Status
Please keep the discussion on the mailing list rather than commenting on the wiki (wiki discussions get unwieldy fast).
Motivation
Most connectors have been migrated to FLIP-95[1], but there are still the Filesystem and Hive that have not been migrated. They have some requirements on table connector API. And users also have some additional requirements:
- Users have customized parallelism configuration requirements for source and sink. [2]
- Some connectors have the ability to infer parallelism, the parallelism is good for most cases.
- The connectors need to use topology to build their source/sink instead of a single function. Like JIRA[3], Partition Commit feature[4] and File Compaction feature[5].
Public Interfaces
ParallelismProvider
@PublicEvolving
public interface ParallelismProvider {
/**
* Gets the parallelism for this contract instance. The parallelism
* denotes how many parallel instances of the user source/sink will be
* spawned during the execution.
*
* @return empty if the connector does not want to provide parallelism,
* then the planner will decide the number of parallel instances by
* itself.
*/
default Optional<Integer> getParallelism() {
return Optional.empty();
}
}
Sink Customized parallelism
The following interfaces inherits ParallelismProvider:
- SinkFunctionProvider
- OutputFormatProvider
The user specifies the customized parallelism through connector options:
Option | Type | Default value |
sink.parallelism | Integer | None - Chained: Use upstream parallelism - Non-Chained: Use global parallelism setting |
SourceProvider
ScanRuntimeProvider for FLIP-27:
/**
* Provider of a {@link Source} instance as a runtime implementation for {@link ScanTableSource}.
*/
@PublicEvolving
public interface SourceProvider extends ScanTableSource.ScanRuntimeProvider {
/**
* Helper method for creating a static provider.
*/
static SourceProvider of(Source<RowData, ?, ?> source) {
return new SourceProvider() {
@Override
public Source<RowData, ?, ?> createSource() {
return source;
}
@Override
public boolean isBounded() {
return Boundedness.BOUNDED.equals(source.getBoundedness());
}
};
}
/**
* Creates a {@link Source} instance.
*/
Source<RowData, ?, ?> createSource();
}
The SourceProvider doesn’t need to provide “WatermarkStrategy”, there is no need to push the watermark strategy down to the source because the new Source API is already a flexible interface.
DataStream Provider
This is only for advanced connector developers.
DataStream is the only Public API to take this role.

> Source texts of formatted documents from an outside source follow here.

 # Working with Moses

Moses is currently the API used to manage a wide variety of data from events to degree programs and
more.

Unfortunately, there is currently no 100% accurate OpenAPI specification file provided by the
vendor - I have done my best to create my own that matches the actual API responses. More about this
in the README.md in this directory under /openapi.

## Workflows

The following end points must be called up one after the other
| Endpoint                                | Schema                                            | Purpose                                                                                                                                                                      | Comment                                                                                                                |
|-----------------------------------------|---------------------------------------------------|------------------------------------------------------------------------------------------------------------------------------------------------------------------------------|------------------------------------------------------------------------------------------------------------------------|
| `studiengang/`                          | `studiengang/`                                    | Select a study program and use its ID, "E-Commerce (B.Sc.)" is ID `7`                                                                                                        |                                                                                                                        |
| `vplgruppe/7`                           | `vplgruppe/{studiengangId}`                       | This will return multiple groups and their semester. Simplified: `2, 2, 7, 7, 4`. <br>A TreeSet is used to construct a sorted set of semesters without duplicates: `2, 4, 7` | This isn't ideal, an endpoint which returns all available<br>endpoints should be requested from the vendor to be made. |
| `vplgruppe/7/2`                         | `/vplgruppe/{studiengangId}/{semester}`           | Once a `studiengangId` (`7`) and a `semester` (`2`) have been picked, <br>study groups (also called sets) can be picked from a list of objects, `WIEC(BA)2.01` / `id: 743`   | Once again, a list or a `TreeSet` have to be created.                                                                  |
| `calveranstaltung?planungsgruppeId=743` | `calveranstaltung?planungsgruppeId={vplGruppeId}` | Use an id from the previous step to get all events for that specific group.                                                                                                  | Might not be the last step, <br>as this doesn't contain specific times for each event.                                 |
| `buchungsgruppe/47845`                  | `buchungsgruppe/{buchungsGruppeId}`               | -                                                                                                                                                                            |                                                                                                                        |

DataStream providers can not inherit ParallelismProvider.
Scan
@PublicEvolving
public interface DataStreamScanProvider extends ScanTableSource.ScanRuntimeProvider {
/**
* Creates a scan {@link DataStream} from {@link StreamExecutionEnvironment}.
*/
DataStream<RowData> createDataStream(StreamExecutionEnvironment execEnv);
}
Can FLIP-27 help in such cases? I think FLIP-27 can help all internal connector cases, but I am not sure about user connector cases.

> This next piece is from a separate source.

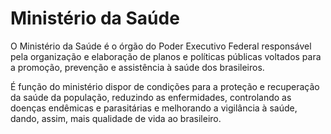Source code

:Ministério da Saúde
====

O Ministério da Saúde é o órgão do Poder Executivo Federal responsável pela organização e elaboração de planos e políticas públicas voltados para a promoção, prevenção e assistência à saúde dos brasileiros.

É função do ministério dispor de condições para a proteção e recuperação da saúde da população, reduzindo as enfermidades, controlando as doenças endêmicas e parasitárias e melhorando a vigilância à saúde, dando, assim, mais qualidade de vida ao brasileiro.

A clear problem is migration. The connectors implemented by users before are complex topologies constructed by DataStream.

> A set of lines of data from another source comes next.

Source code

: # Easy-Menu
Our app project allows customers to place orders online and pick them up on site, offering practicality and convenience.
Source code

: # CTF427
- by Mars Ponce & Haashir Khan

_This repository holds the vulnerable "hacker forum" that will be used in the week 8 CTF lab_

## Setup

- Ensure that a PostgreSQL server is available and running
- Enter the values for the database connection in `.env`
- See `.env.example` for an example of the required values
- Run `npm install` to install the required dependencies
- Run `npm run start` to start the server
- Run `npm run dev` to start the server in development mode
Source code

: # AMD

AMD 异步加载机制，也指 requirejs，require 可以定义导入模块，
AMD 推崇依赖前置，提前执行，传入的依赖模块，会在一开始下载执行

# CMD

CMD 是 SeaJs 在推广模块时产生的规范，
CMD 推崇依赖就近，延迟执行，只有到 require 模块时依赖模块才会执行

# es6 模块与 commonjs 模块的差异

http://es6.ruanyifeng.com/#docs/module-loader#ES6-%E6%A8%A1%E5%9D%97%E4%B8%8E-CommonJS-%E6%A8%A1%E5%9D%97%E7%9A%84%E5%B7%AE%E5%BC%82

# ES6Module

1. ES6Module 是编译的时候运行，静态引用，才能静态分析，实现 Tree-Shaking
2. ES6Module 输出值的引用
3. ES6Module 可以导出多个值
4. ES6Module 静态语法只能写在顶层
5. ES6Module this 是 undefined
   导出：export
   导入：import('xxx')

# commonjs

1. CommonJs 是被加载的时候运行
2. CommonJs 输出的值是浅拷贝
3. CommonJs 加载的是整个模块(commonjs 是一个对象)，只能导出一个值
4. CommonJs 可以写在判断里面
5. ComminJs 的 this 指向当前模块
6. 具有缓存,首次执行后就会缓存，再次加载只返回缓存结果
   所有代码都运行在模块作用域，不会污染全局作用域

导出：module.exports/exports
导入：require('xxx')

Theoretically, they can be migrated to FLIP-27, but the migration may be more difficult. For example, the connector developed by some platform users often has very flexible mechanisms in the connector, and these mechanisms often rely on DataStream. (DataStream can process data more conveniently and flexibly)
And users need the features of new TableSource and TableSink.
Sink
@PublicEvolving
public interface DataStreamSinkProvider extends DynamicTableSink.SinkRuntimeProvider {
/**
* Consume the DataStream and return the sink transformation {@link DataStreamSink}.
*/
DataStreamSink<?> consumeDataStream(DataStream<RowData> dataStream);
}
Future Plan
Source parallelism
We will not provide the function of inference at first, because the source of DataStream does not have this capability.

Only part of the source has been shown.